**Saved data entries**
★ ★ ★

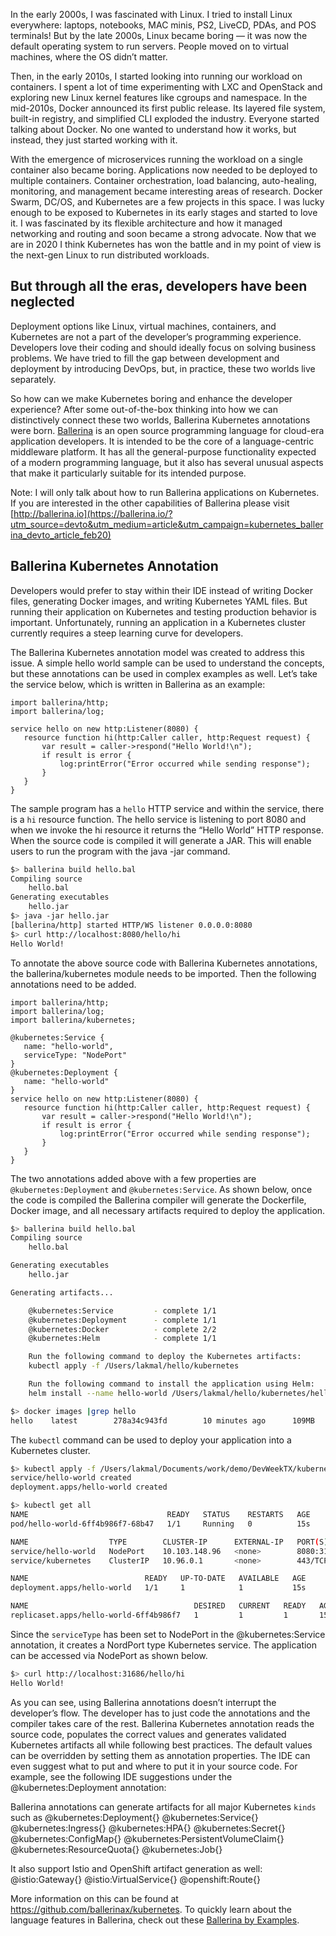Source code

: 
In the early 2000s, I was fascinated with Linux. I tried to install Linux everywhere: laptops, notebooks, MAC minis, PS2, LiveCD, PDAs, and POS terminals! But by the late 2000s, Linux became boring — it was now the default operating system to run servers. People moved on to virtual machines, where the OS didn’t matter.

Then, in the early 2010s, I started looking into running our workload on containers. I spent a lot of time experimenting with LXC and OpenStack and exploring new Linux kernel features like cgroups and namespace. In the mid-2010s, Docker announced its first public release. Its layered file system, built-in registry, and simplified CLI exploded the industry. Everyone started talking about Docker. No one wanted to understand how it works, but instead, they just started working with it. 

With the emergence of microservices running the workload on a single container also became boring. Applications now needed to be deployed to multiple containers. Container orchestration, load balancing, auto-healing, monitoring, and management became interesting areas of research. Docker Swarm, DC/OS, and Kubernetes are a few projects in this space. I was lucky enough to be exposed to Kubernetes in its early stages and started to love it. I was fascinated by its flexible architecture and how it managed networking and routing and soon became a strong advocate. Now that we are in 2020 I think Kubernetes has won the battle and in my point of view is the next-gen Linux to run distributed workloads.

## But through all the eras, developers have been neglected

Deployment options like Linux, virtual machines, containers, and Kubernetes are not a part of the developer’s programming experience. Developers love their coding and should ideally focus on solving business problems. We have tried to fill the gap between development and deployment by introducing DevOps, but, in practice, these two worlds live separately.

So how can we make Kubernetes boring and enhance the developer experience? After some out-of-the-box thinking into how we can distinctively connect these two worlds, Ballerina Kubernetes annotations were born. [Ballerina](https://ballerina.io/?utm_source=devto&utm_medium=article&utm_campaign=kubernetes_ballerina_devto_article_feb20) is an open source programming language for cloud-era application developers. It is intended to be the core of a language-centric middleware platform. It has all the general-purpose functionality expected of a modern programming language, but it also has several unusual aspects that make it particularly suitable for its intended purpose.

Note: I will only talk about how to run Ballerina applications on Kubernetes. If you are interested in the other capabilities of Ballerina please visit [http://ballerina.io](https://ballerina.io/?utm_source=devto&utm_medium=article&utm_campaign=kubernetes_ballerina_devto_article_feb20)

## Ballerina Kubernetes Annotation

Developers would prefer to stay within their IDE instead of writing Docker files, generating Docker images, and writing Kubernetes YAML files. But running their application on Kubernetes and testing production behavior is important. Unfortunately, running an application in a Kubernetes cluster currently requires a steep learning curve for developers. 

The Ballerina Kubernetes annotation model was created to address this issue. A simple hello world sample can be used to understand the concepts, but these annotations can be used in complex examples as well. Let’s take the service below, which is written in Ballerina as an example:

```ballerina
import ballerina/http;
import ballerina/log;
 
service hello on new http:Listener(8080) {
   resource function hi(http:Caller caller, http:Request request) {
       var result = caller->respond("Hello World!\n");
       if result is error {
           log:printError("Error occurred while sending response");
       }
   }
}
```

The sample program has a `hello` HTTP service and within the service, there is a `hi` resource function. The hello service is listening to port 8080 and when we invoke the hi resource it returns the “Hello World” HTTP response. When the source code is compiled it will generate a JAR. This will enable users to run the program with the java -jar command.

```bash
$> ballerina build hello.bal 
Compiling source
	hello.bal
Generating executables
	hello.jar
$> java -jar hello.jar 
[ballerina/http] started HTTP/WS listener 0.0.0.0:8080
$> curl http://localhost:8080/hello/hi
Hello World!
```
To annotate the above source code with Ballerina Kubernetes annotations, the ballerina/kubernetes module needs to be imported. Then the following annotations need to be added.

```ballerina
import ballerina/http;
import ballerina/log;
import ballerina/kubernetes;
 
@kubernetes:Service {
   name: "hello-world",
   serviceType: "NodePort"
}
@kubernetes:Deployment {
   name: "hello-world"
}
service hello on new http:Listener(8080) {
   resource function hi(http:Caller caller, http:Request request) {
       var result = caller->respond("Hello World!\n");
       if result is error {
           log:printError("Error occurred while sending response");
       }
   }
}
```

The two annotations added above with a few properties are `@kubernetes:Deployment` and `@kubernetes:Service`. As shown below, once the code is compiled the Ballerina compiler will generate the Dockerfile, Docker image, and all necessary artifacts required to deploy the application.

```bash
$> ballerina build hello.bal 
Compiling source
	hello.bal

Generating executables
	hello.jar

Generating artifacts...

	@kubernetes:Service			- complete 1/1
	@kubernetes:Deployment		- complete 1/1
	@kubernetes:Docker			- complete 2/2 
	@kubernetes:Helm			- complete 1/1

	Run the following command to deploy the Kubernetes artifacts: 
	kubectl apply -f /Users/lakmal/hello/kubernetes

	Run the following command to install the application using Helm: 
	helm install --name hello-world /Users/lakmal/hello/kubernetes/hello-world

$> docker images |grep hello
hello    latest        278a34c943fd        10 minutes ago      109MB
```
The `kubectl` command can be used to deploy your application into a Kubernetes cluster. 
```bash
$> kubectl apply -f /Users/lakmal/Documents/work/demo/DevWeekTX/kubernetes
service/hello-world created
deployment.apps/hello-world created

$> kubectl get all
NAME                               READY   STATUS    RESTARTS   AGE
pod/hello-world-6ff4b986f7-68b47   1/1     Running   0          15s

NAME                  TYPE        CLUSTER-IP      EXTERNAL-IP   PORT(S)          AGE
service/hello-world   NodePort    10.103.148.96   <none>        8080:31686/TCP   15s
service/kubernetes    ClusterIP   10.96.0.1       <none>        443/TCP          21d

NAME                          READY   UP-TO-DATE   AVAILABLE   AGE
deployment.apps/hello-world   1/1     1            1           15s

NAME                                     DESIRED   CURRENT   READY   AGE
replicaset.apps/hello-world-6ff4b986f7   1         1         1       15s
```

Since the `serviceType` has been set to NodePort in the @kubernetes:Service annotation, it creates a NordPort type Kubernetes service. The application can be accessed via NodePort as shown below.
```bash
$> curl http://localhost:31686/hello/hi
Hello World!
```
As you can see, using Ballerina annotations doesn’t interrupt the developer’s flow. The developer has to just code the annotations and the compiler takes care of the rest. Ballerina Kubernetes annotation reads the source code, populates the correct values and generates validated Kubernetes artifacts all while following best practices. The default values can be overridden by setting them as annotation properties. The IDE can even suggest what to put and where to put it in your source code. For example, see the following IDE suggestions under the @kubernetes:Deployment annotation:


Ballerina annotations can generate artifacts for all major Kubernetes `kinds` such as
@kubernetes:Deployment{}
@kubernetes:Service{}
@kubernetes:Ingress{}
@kubernetes:HPA{}
@kubernetes:Secret{}
@kubernetes:ConfigMap{}
@kubernetes:PersistentVolumeClaim{}
@kubernetes:ResourceQuota{}
@kubernetes:Job{}

It also support Istio and OpenShift artifact generation as well:
@istio:Gateway{}
@istio:VirtualService{}
@openshift:Route{}

More information on this can be found at https://github.com/ballerinax/kubernetes. To quickly learn about the language features in Ballerina, check out these [Ballerina by Examples](https://ballerina.io/learn/by-example/?utm_source=devto&utm_medium=article&utm_campaign=kubernetes_ballerina_devto_article_feb20).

★ ★ ★

**PROBLEM TO SOLVE**
Wherever a line in the data above contains the word "been", copy that line.

**ANSWER SECTION**
## But through all the eras, developers have been neglected
Since the `serviceType` has been set to NodePort in the @kubernetes:Service annotation, it creates a NordPort type Kubernetes service. The application can be accessed via NodePort as shown below.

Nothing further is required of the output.